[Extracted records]

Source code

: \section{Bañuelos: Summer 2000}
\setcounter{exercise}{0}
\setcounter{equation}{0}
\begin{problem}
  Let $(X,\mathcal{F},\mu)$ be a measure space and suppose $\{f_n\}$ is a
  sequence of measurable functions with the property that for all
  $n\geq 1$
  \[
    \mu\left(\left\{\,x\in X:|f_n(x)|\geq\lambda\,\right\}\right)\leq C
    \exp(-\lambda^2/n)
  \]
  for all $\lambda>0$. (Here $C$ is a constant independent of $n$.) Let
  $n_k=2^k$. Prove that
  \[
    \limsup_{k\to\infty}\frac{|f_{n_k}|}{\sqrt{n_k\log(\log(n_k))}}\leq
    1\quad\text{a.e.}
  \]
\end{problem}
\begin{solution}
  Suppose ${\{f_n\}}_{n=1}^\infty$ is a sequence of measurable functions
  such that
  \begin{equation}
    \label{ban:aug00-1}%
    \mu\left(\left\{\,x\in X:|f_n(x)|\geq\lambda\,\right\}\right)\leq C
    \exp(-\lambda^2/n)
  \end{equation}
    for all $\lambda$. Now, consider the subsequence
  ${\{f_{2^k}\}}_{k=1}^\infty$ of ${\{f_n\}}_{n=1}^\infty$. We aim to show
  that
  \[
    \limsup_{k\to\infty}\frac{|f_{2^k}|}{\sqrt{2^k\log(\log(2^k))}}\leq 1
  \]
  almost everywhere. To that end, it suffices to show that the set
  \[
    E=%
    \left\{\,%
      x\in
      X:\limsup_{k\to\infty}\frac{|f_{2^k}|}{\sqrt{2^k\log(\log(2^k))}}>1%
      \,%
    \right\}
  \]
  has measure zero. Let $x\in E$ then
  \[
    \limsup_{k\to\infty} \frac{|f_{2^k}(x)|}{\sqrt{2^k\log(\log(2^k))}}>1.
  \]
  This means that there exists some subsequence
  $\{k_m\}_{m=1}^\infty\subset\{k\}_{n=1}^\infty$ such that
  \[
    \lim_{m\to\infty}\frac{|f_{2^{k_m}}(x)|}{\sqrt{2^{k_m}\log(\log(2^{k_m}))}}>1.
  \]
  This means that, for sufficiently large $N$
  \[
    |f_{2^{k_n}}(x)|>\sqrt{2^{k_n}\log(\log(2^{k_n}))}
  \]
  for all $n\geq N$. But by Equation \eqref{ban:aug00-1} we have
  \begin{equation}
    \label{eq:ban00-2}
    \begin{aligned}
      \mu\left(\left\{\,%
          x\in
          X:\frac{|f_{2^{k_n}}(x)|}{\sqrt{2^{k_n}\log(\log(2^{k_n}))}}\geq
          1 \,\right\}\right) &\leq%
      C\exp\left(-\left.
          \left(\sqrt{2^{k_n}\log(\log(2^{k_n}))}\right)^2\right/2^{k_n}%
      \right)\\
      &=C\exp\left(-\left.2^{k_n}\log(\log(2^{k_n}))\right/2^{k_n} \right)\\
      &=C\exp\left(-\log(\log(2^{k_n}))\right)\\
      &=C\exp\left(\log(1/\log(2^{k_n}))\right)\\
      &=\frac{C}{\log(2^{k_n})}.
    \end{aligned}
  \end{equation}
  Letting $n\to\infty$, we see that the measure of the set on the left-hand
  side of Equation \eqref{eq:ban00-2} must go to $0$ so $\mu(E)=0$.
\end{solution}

▶ _WORK ITEM_: Take the lines above and retype all of them exactly.

▶ _TASK RESPONSE_:
Source code

: \section{Bañuelos: Summer 2000}
\setcounter{exercise}{0}
\setcounter{equation}{0}
\begin{problem}
  Let $(X,\mathcal{F},\mu)$ be a measure space and suppose $\{f_n\}$ is a
  sequence of measurable functions with the property that for all
  $n\geq 1$
  \[
    \mu\left(\left\{\,x\in X:|f_n(x)|\geq\lambda\,\right\}\right)\leq C
    \exp(-\lambda^2/n)
  \]
  for all $\lambda>0$. (Here $C$ is a constant independent of $n$.) Let
  $n_k=2^k$. Prove that
  \[
    \limsup_{k\to\infty}\frac{|f_{n_k}|}{\sqrt{n_k\log(\log(n_k))}}\leq
    1\quad\text{a.e.}
  \]
\end{problem}
\begin{solution}
  Suppose ${\{f_n\}}_{n=1}^\infty$ is a sequence of measurable functions
  such that
  \begin{equation}
    \label{ban:aug00-1}%
    \mu\left(\left\{\,x\in X:|f_n(x)|\geq\lambda\,\right\}\right)\leq C
    \exp(-\lambda^2/n)
  \end{equation}
    for all $\lambda$. Now, consider the subsequence
  ${\{f_{2^k}\}}_{k=1}^\infty$ of ${\{f_n\}}_{n=1}^\infty$. We aim to show
  that
  \[
    \limsup_{k\to\infty}\frac{|f_{2^k}|}{\sqrt{2^k\log(\log(2^k))}}\leq 1
  \]
  almost everywhere. To that end, it suffices to show that the set
  \[
    E=%
    \left\{\,%
      x\in
      X:\limsup_{k\to\infty}\frac{|f_{2^k}|}{\sqrt{2^k\log(\log(2^k))}}>1%
      \,%
    \right\}
  \]
  has measure zero. Let $x\in E$ then
  \[
    \limsup_{k\to\infty} \frac{|f_{2^k}(x)|}{\sqrt{2^k\log(\log(2^k))}}>1.
  \]
  This means that there exists some subsequence
  $\{k_m\}_{m=1}^\infty\subset\{k\}_{n=1}^\infty$ such that
  \[
    \lim_{m\to\infty}\frac{|f_{2^{k_m}}(x)|}{\sqrt{2^{k_m}\log(\log(2^{k_m}))}}>1.
  \]
  This means that, for sufficiently large $N$
  \[
    |f_{2^{k_n}}(x)|>\sqrt{2^{k_n}\log(\log(2^{k_n}))}
  \]
  for all $n\geq N$. But by Equation \eqref{ban:aug00-1} we have
  \begin{equation}
    \label{eq:ban00-2}
    \begin{aligned}
      \mu\left(\left\{\,%
          x\in
          X:\frac{|f_{2^{k_n}}(x)|}{\sqrt{2^{k_n}\log(\log(2^{k_n}))}}\geq
          1 \,\right\}\right) &\leq%
      C\exp\left(-\left.
          \left(\sqrt{2^{k_n}\log(\log(2^{k_n}))}\right)^2\right/2^{k_n}%
      \right)\\
      &=C\exp\left(-\left.2^{k_n}\log(\log(2^{k_n}))\right/2^{k_n} \right)\\
      &=C\exp\left(-\log(\log(2^{k_n}))\right)\\
      &=C\exp\left(\log(1/\log(2^{k_n}))\right)\\
      &=\frac{C}{\log(2^{k_n})}.
    \end{aligned}
  \end{equation}
  Letting $n\to\infty$, we see that the measure of the set on the left-hand
  side of Equation \eqref{eq:ban00-2} must go to $0$ so $\mu(E)=0$.
\end{solution}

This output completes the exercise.